◆ Given records
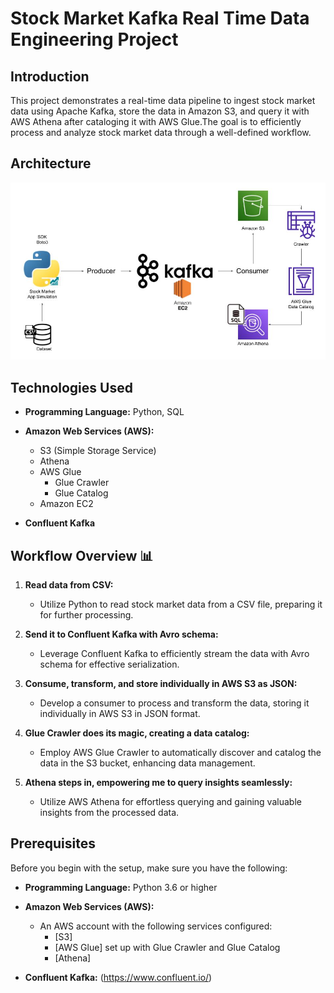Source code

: # Stock Market Kafka Real Time Data Engineering Project

## Introduction 
This project demonstrates a real-time data pipeline to ingest stock market data using Apache Kafka, store the data in Amazon S3, and query it with AWS Athena after cataloging it with AWS Glue.The goal is to efficiently process and analyze stock market data through a well-defined workflow.



## Architecture 
<img src="Architecture.jpg">


## Technologies Used

- **Programming Language:** Python, SQL

- **Amazon Web Services (AWS):**
  - S3 (Simple Storage Service)
  - Athena
  - AWS Glue
    - Glue Crawler
    - Glue Catalog
  - Amazon EC2

- **Confluent Kafka**


## Workflow Overview 📊

1. **Read data from CSV:**
   - Utilize Python to read stock market data from a CSV file, preparing it for further processing.

2. **Send it to Confluent Kafka with Avro schema:**
   - Leverage Confluent Kafka to efficiently stream the data with Avro schema for effective serialization.

3. **Consume, transform, and store individually in AWS S3 as JSON:**
   - Develop a consumer to process and transform the data, storing it individually in AWS S3 in JSON format.

4. **Glue Crawler does its magic, creating a data catalog:**
   - Employ AWS Glue Crawler to automatically discover and catalog the data in the S3 bucket, enhancing data management.

5. **Athena steps in, empowering me to query insights seamlessly:**
   - Utilize AWS Athena for effortless querying and gaining valuable insights from the processed data.


## Prerequisites

Before you begin with the setup, make sure you have the following:

- **Programming Language:** Python 3.6 or higher

- **Amazon Web Services (AWS):**
  - An AWS account with the following services configured:
    - [S3]
    - [AWS Glue] set up with Glue Crawler and Glue Catalog
    - [Athena]

- **Confluent Kafka:** (https://www.confluent.io/)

◆ Task details
Return the lines above that include the string "Utilize".

◆ Response
   - Utilize Python to read stock market data from a CSV file, preparing it for further processing.
   - Utilize AWS Athena for effortless querying and gaining valuable insights from the processed data.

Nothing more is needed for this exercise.